**Work order**
Retype the listing exactly, minus its pictures.

= Beginning of Section =

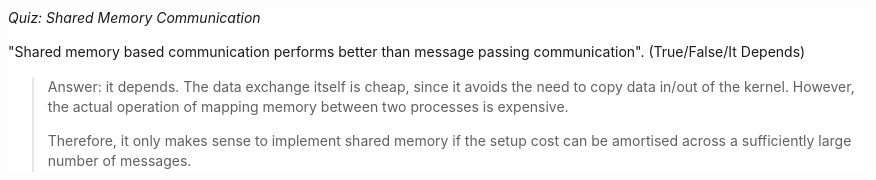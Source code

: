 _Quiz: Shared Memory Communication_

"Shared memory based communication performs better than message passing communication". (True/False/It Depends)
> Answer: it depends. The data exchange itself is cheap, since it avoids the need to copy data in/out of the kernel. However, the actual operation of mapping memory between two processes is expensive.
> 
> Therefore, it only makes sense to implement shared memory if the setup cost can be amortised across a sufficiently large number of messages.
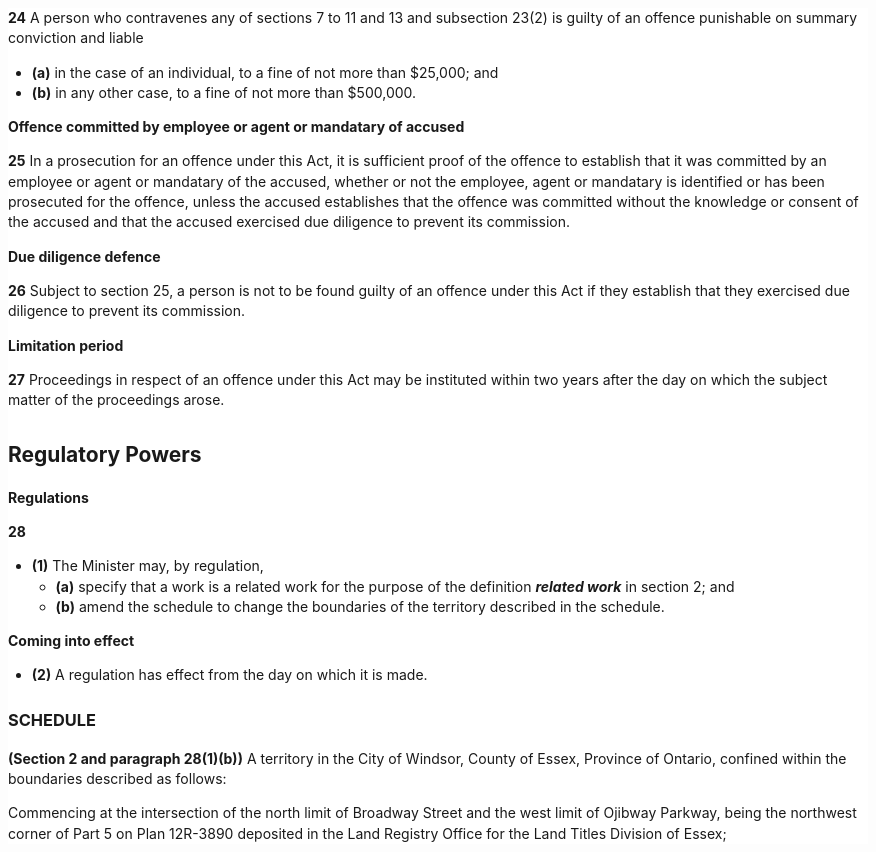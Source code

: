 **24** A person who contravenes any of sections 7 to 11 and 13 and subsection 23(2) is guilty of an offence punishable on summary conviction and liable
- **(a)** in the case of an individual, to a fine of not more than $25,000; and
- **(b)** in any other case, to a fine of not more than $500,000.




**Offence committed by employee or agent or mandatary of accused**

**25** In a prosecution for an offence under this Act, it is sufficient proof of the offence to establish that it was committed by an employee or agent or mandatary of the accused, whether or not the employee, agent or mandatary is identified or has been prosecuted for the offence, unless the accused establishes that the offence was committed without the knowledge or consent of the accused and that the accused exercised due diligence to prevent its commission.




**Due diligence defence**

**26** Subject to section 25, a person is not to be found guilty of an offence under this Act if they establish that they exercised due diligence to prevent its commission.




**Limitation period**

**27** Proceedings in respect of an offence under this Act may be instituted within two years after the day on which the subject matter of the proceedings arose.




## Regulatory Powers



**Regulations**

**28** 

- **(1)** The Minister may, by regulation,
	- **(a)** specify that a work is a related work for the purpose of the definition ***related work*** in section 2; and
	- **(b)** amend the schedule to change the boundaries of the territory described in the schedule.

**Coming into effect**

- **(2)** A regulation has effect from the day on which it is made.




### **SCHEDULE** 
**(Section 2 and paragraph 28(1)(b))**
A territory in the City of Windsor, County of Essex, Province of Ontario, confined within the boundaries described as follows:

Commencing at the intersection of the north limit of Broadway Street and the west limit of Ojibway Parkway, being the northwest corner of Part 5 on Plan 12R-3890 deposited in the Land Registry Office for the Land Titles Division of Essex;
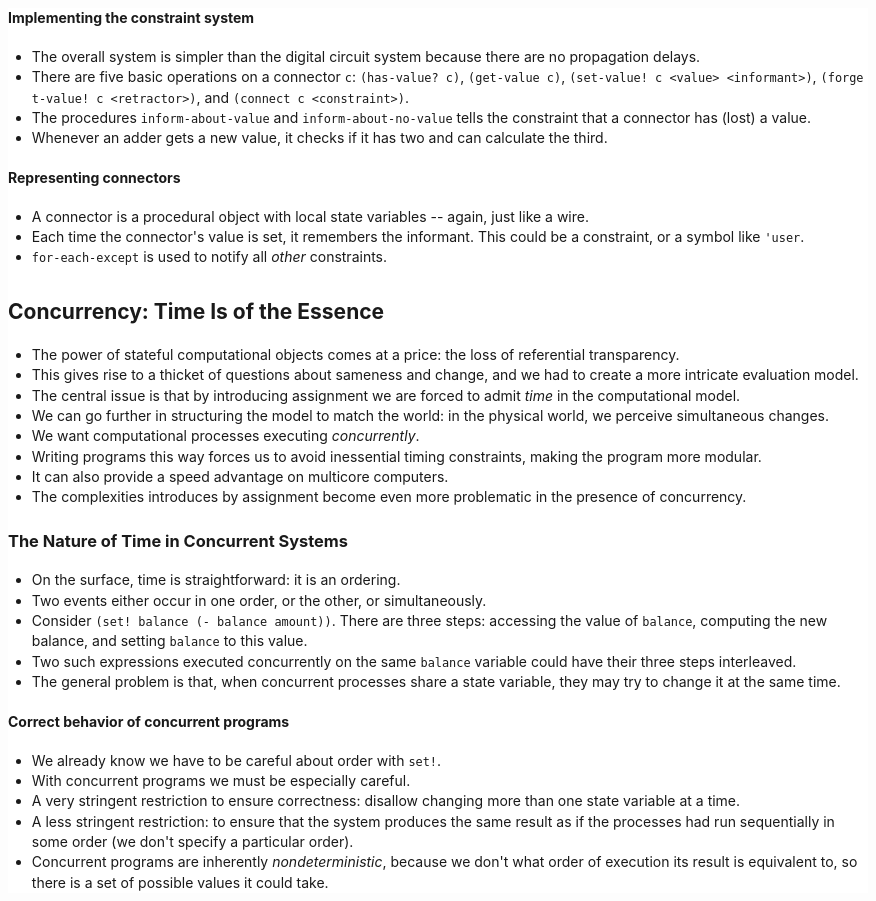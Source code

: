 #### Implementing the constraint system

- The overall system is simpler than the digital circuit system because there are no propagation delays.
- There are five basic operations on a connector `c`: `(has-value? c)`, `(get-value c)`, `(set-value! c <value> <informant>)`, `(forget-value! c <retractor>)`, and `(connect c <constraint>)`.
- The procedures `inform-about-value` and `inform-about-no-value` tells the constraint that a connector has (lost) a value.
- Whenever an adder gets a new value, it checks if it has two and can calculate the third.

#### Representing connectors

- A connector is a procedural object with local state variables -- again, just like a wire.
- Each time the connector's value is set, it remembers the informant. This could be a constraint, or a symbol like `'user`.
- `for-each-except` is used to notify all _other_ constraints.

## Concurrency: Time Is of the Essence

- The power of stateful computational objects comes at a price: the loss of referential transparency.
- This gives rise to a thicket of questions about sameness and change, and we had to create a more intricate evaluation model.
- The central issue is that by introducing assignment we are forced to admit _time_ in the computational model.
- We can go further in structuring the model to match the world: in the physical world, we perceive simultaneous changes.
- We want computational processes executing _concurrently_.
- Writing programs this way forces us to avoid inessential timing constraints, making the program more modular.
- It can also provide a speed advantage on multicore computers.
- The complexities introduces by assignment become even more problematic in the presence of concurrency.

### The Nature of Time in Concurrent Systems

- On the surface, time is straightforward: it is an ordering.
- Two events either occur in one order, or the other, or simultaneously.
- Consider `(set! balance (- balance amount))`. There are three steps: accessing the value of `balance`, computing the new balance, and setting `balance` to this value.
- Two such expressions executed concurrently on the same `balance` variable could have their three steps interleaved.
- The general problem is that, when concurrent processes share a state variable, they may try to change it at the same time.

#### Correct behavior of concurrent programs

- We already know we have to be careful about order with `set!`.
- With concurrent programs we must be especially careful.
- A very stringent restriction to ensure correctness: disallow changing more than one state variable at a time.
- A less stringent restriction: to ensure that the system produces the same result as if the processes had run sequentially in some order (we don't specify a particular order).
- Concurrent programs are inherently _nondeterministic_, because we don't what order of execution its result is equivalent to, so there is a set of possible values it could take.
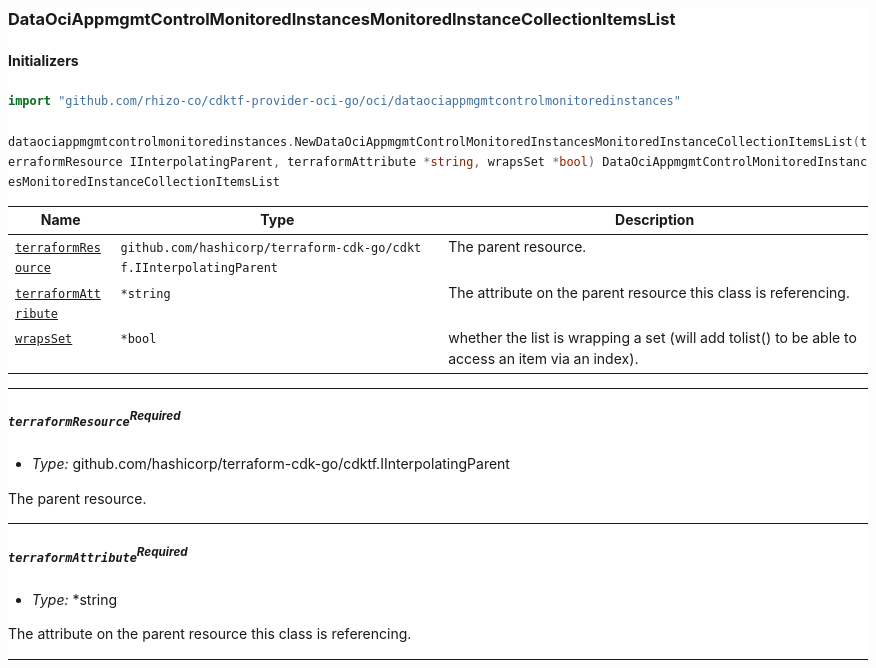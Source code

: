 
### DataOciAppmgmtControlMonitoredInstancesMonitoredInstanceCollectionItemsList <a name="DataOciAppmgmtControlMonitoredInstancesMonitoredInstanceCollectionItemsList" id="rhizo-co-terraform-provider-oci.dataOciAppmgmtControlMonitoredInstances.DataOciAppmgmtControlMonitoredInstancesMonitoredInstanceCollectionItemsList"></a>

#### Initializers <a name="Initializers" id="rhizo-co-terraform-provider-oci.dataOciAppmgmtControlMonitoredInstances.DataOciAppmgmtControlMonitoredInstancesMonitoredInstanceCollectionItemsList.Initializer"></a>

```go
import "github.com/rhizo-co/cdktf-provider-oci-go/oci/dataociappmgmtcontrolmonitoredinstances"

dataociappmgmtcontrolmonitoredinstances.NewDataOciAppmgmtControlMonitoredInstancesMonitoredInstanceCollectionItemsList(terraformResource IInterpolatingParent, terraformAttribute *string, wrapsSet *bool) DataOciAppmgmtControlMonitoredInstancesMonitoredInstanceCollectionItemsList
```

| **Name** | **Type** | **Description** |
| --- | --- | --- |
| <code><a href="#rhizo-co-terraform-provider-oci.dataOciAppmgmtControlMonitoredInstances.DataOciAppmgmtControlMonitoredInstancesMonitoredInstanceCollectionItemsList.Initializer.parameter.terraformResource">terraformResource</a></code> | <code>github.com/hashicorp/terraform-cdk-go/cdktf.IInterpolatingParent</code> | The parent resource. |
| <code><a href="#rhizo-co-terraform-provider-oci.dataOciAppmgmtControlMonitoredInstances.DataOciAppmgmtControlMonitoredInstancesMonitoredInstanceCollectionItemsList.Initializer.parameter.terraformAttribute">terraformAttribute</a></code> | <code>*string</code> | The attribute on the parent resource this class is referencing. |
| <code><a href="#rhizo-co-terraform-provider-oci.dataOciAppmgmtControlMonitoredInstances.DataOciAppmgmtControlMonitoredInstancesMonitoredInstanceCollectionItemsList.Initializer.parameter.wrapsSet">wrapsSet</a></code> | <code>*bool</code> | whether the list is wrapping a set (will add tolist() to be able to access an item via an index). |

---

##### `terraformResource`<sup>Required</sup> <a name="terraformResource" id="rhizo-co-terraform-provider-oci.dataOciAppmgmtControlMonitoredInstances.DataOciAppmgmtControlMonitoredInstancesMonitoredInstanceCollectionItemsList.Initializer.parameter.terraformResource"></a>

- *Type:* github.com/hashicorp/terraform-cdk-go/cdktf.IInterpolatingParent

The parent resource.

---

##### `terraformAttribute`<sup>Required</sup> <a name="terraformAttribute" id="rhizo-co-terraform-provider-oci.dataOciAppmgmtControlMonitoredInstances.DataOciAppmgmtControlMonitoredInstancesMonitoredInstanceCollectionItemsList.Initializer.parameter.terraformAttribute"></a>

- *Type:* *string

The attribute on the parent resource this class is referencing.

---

= End of Section =

**Your response**
Source code

: _Quiz: Shared Memory Communication_

"Shared memory based communication performs better than message passing communication". (True/False/It Depends)
> Answer: it depends. The data exchange itself is cheap, since it avoids the need to copy data in/out of the kernel. However, the actual operation of mapping memory between two processes is expensive.
> 
> Therefore, it only makes sense to implement shared memory if the setup cost can be amortised across a sufficiently large number of messages.
Source code

: **24** A person who contravenes any of sections 7 to 11 and 13 and subsection 23(2) is guilty of an offence punishable on summary conviction and liable
- **(a)** in the case of an individual, to a fine of not more than $25,000; and
- **(b)** in any other case, to a fine of not more than $500,000.




**Offence committed by employee or agent or mandatary of accused**

**25** In a prosecution for an offence under this Act, it is sufficient proof of the offence to establish that it was committed by an employee or agent or mandatary of the accused, whether or not the employee, agent or mandatary is identified or has been prosecuted for the offence, unless the accused establishes that the offence was committed without the knowledge or consent of the accused and that the accused exercised due diligence to prevent its commission.




**Due diligence defence**

**26** Subject to section 25, a person is not to be found guilty of an offence under this Act if they establish that they exercised due diligence to prevent its commission.




**Limitation period**

**27** Proceedings in respect of an offence under this Act may be instituted within two years after the day on which the subject matter of the proceedings arose.




## Regulatory Powers



**Regulations**

**28** 

- **(1)** The Minister may, by regulation,
	- **(a)** specify that a work is a related work for the purpose of the definition ***related work*** in section 2; and
	- **(b)** amend the schedule to change the boundaries of the territory described in the schedule.

**Coming into effect**

- **(2)** A regulation has effect from the day on which it is made.




### **SCHEDULE** 
**(Section 2 and paragraph 28(1)(b))**
A territory in the City of Windsor, County of Essex, Province of Ontario, confined within the boundaries described as follows:

Commencing at the intersection of the north limit of Broadway Street and the west limit of Ojibway Parkway, being the northwest corner of Part 5 on Plan 12R-3890 deposited in the Land Registry Office for the Land Titles Division of Essex;
Source code

: #### Implementing the constraint system

- The overall system is simpler than the digital circuit system because there are no propagation delays.
- There are five basic operations on a connector `c`: `(has-value? c)`, `(get-value c)`, `(set-value! c <value> <informant>)`, `(forget-value! c <retractor>)`, and `(connect c <constraint>)`.
- The procedures `inform-about-value` and `inform-about-no-value` tells the constraint that a connector has (lost) a value.
- Whenever an adder gets a new value, it checks if it has two and can calculate the third.

#### Representing connectors

- A connector is a procedural object with local state variables -- again, just like a wire.
- Each time the connector's value is set, it remembers the informant. This could be a constraint, or a symbol like `'user`.
- `for-each-except` is used to notify all _other_ constraints.

## Concurrency: Time Is of the Essence

- The power of stateful computational objects comes at a price: the loss of referential transparency.
- This gives rise to a thicket of questions about sameness and change, and we had to create a more intricate evaluation model.
- The central issue is that by introducing assignment we are forced to admit _time_ in the computational model.
- We can go further in structuring the model to match the world: in the physical world, we perceive simultaneous changes.
- We want computational processes executing _concurrently_.
- Writing programs this way forces us to avoid inessential timing constraints, making the program more modular.
- It can also provide a speed advantage on multicore computers.
- The complexities introduces by assignment become even more problematic in the presence of concurrency.

### The Nature of Time in Concurrent Systems

- On the surface, time is straightforward: it is an ordering.
- Two events either occur in one order, or the other, or simultaneously.
- Consider `(set! balance (- balance amount))`. There are three steps: accessing the value of `balance`, computing the new balance, and setting `balance` to this value.
- Two such expressions executed concurrently on the same `balance` variable could have their three steps interleaved.
- The general problem is that, when concurrent processes share a state variable, they may try to change it at the same time.

#### Correct behavior of concurrent programs

- We already know we have to be careful about order with `set!`.
- With concurrent programs we must be especially careful.
- A very stringent restriction to ensure correctness: disallow changing more than one state variable at a time.
- A less stringent restriction: to ensure that the system produces the same result as if the processes had run sequentially in some order (we don't specify a particular order).
- Concurrent programs are inherently _nondeterministic_, because we don't what order of execution its result is equivalent to, so there is a set of possible values it could take.
Source code

: 
### DataOciAppmgmtControlMonitoredInstancesMonitoredInstanceCollectionItemsList <a name="DataOciAppmgmtControlMonitoredInstancesMonitoredInstanceCollectionItemsList" id="rhizo-co-terraform-provider-oci.dataOciAppmgmtControlMonitoredInstances.DataOciAppmgmtControlMonitoredInstancesMonitoredInstanceCollectionItemsList"></a>

#### Initializers <a name="Initializers" id="rhizo-co-terraform-provider-oci.dataOciAppmgmtControlMonitoredInstances.DataOciAppmgmtControlMonitoredInstancesMonitoredInstanceCollectionItemsList.Initializer"></a>

```go
import "github.com/rhizo-co/cdktf-provider-oci-go/oci/dataociappmgmtcontrolmonitoredinstances"

dataociappmgmtcontrolmonitoredinstances.NewDataOciAppmgmtControlMonitoredInstancesMonitoredInstanceCollectionItemsList(terraformResource IInterpolatingParent, terraformAttribute *string, wrapsSet *bool) DataOciAppmgmtControlMonitoredInstancesMonitoredInstanceCollectionItemsList
```

| **Name** | **Type** | **Description** |
| --- | --- | --- |
| <code><a href="#rhizo-co-terraform-provider-oci.dataOciAppmgmtControlMonitoredInstances.DataOciAppmgmtControlMonitoredInstancesMonitoredInstanceCollectionItemsList.Initializer.parameter.terraformResource">terraformResource</a></code> | <code>github.com/hashicorp/terraform-cdk-go/cdktf.IInterpolatingParent</code> | The parent resource. |
| <code><a href="#rhizo-co-terraform-provider-oci.dataOciAppmgmtControlMonitoredInstances.DataOciAppmgmtControlMonitoredInstancesMonitoredInstanceCollectionItemsList.Initializer.parameter.terraformAttribute">terraformAttribute</a></code> | <code>*string</code> | The attribute on the parent resource this class is referencing. |
| <code><a href="#rhizo-co-terraform-provider-oci.dataOciAppmgmtControlMonitoredInstances.DataOciAppmgmtControlMonitoredInstancesMonitoredInstanceCollectionItemsList.Initializer.parameter.wrapsSet">wrapsSet</a></code> | <code>*bool</code> | whether the list is wrapping a set (will add tolist() to be able to access an item via an index). |

---

##### `terraformResource`<sup>Required</sup> <a name="terraformResource" id="rhizo-co-terraform-provider-oci.dataOciAppmgmtControlMonitoredInstances.DataOciAppmgmtControlMonitoredInstancesMonitoredInstanceCollectionItemsList.Initializer.parameter.terraformResource"></a>

- *Type:* github.com/hashicorp/terraform-cdk-go/cdktf.IInterpolatingParent

The parent resource.

---

##### `terraformAttribute`<sup>Required</sup> <a name="terraformAttribute" id="rhizo-co-terraform-provider-oci.dataOciAppmgmtControlMonitoredInstances.DataOciAppmgmtControlMonitoredInstancesMonitoredInstanceCollectionItemsList.Initializer.parameter.terraformAttribute"></a>

- *Type:* *string

The attribute on the parent resource this class is referencing.

---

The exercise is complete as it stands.